You have slowly been ruining my body and sucking my confidence for years and now I don't recognise myself.
You went undetected for years and in that time caused me to become very ill with anemia. This meant I couldn't work for a while at a job I loved and in a middle management position I had worked hard to have at a young age. I know it's not your fault my employer was unsympathetic and pressured me to get back to work quicker but that was the beginning of the end for that part of my career which I had been proud to have. You have taken my hard work and made it meaningless. I didn't know at the time that the anemia and illness was all due to you, endometriosis, but I do now.
You have also taken my confidence. I used to love travelling and being sociable. Now I am anxious leaving the house. I don't know when you will make me feel ill and that scares me. I am trying to fight back. Its easier some days than others. I feel it's going to be a long battle.
My husband, family and friends are amazing. I feel bad for not being the wife and friend I was before you showed up. Guilt being another side effect of having you.
But the very worst thing you have taken from me is my dream of having a baby. When I found out I had you I was also told the irreversible damage you'd done meant I would not be able to have a baby naturally.

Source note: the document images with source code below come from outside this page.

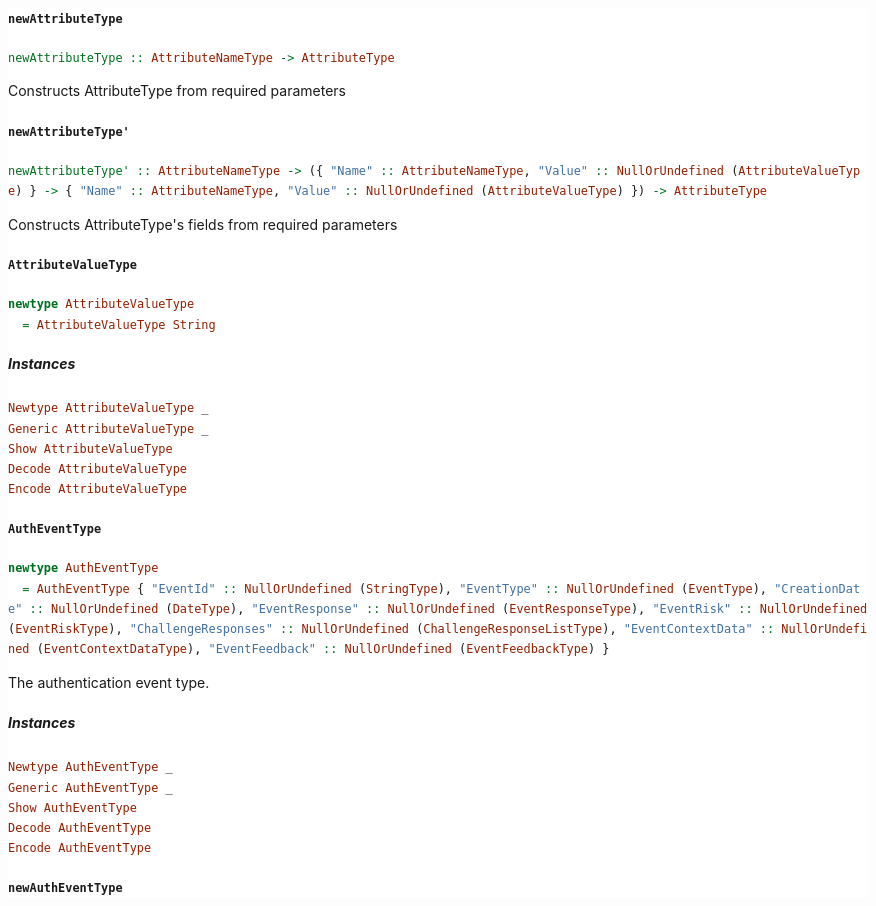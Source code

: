 #### `newAttributeType`

``` purescript
newAttributeType :: AttributeNameType -> AttributeType
```

Constructs AttributeType from required parameters

#### `newAttributeType'`

``` purescript
newAttributeType' :: AttributeNameType -> ({ "Name" :: AttributeNameType, "Value" :: NullOrUndefined (AttributeValueType) } -> { "Name" :: AttributeNameType, "Value" :: NullOrUndefined (AttributeValueType) }) -> AttributeType
```

Constructs AttributeType's fields from required parameters

#### `AttributeValueType`

``` purescript
newtype AttributeValueType
  = AttributeValueType String
```

##### Instances
``` purescript
Newtype AttributeValueType _
Generic AttributeValueType _
Show AttributeValueType
Decode AttributeValueType
Encode AttributeValueType
```

#### `AuthEventType`

``` purescript
newtype AuthEventType
  = AuthEventType { "EventId" :: NullOrUndefined (StringType), "EventType" :: NullOrUndefined (EventType), "CreationDate" :: NullOrUndefined (DateType), "EventResponse" :: NullOrUndefined (EventResponseType), "EventRisk" :: NullOrUndefined (EventRiskType), "ChallengeResponses" :: NullOrUndefined (ChallengeResponseListType), "EventContextData" :: NullOrUndefined (EventContextDataType), "EventFeedback" :: NullOrUndefined (EventFeedbackType) }
```

<p>The authentication event type.</p>

##### Instances
``` purescript
Newtype AuthEventType _
Generic AuthEventType _
Show AuthEventType
Decode AuthEventType
Encode AuthEventType
```

#### `newAuthEventType`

IVF may be an option if you haven't affected my eggs. More tests. More waiting. More worry.
I feel guilty, like I have let my husband, mother and mother in law down. A baby would be an amazing addition to our family. It is all I want.
The physical pain you bring I can cope with. The emotional impact is much harder to live with. You have insidiously become the centre of my life. Everything from what I can/can't eat, exercise I can no longer do, where I go and how I feel is dictated by you.
I will fight you. You will not ruin my life. You have taken so much from me. I will gradually claw the real me back. I will be stronger. There will be days when you might think you've won but that victory will be temporary.
You have hurt me in many ways but I will not stay down.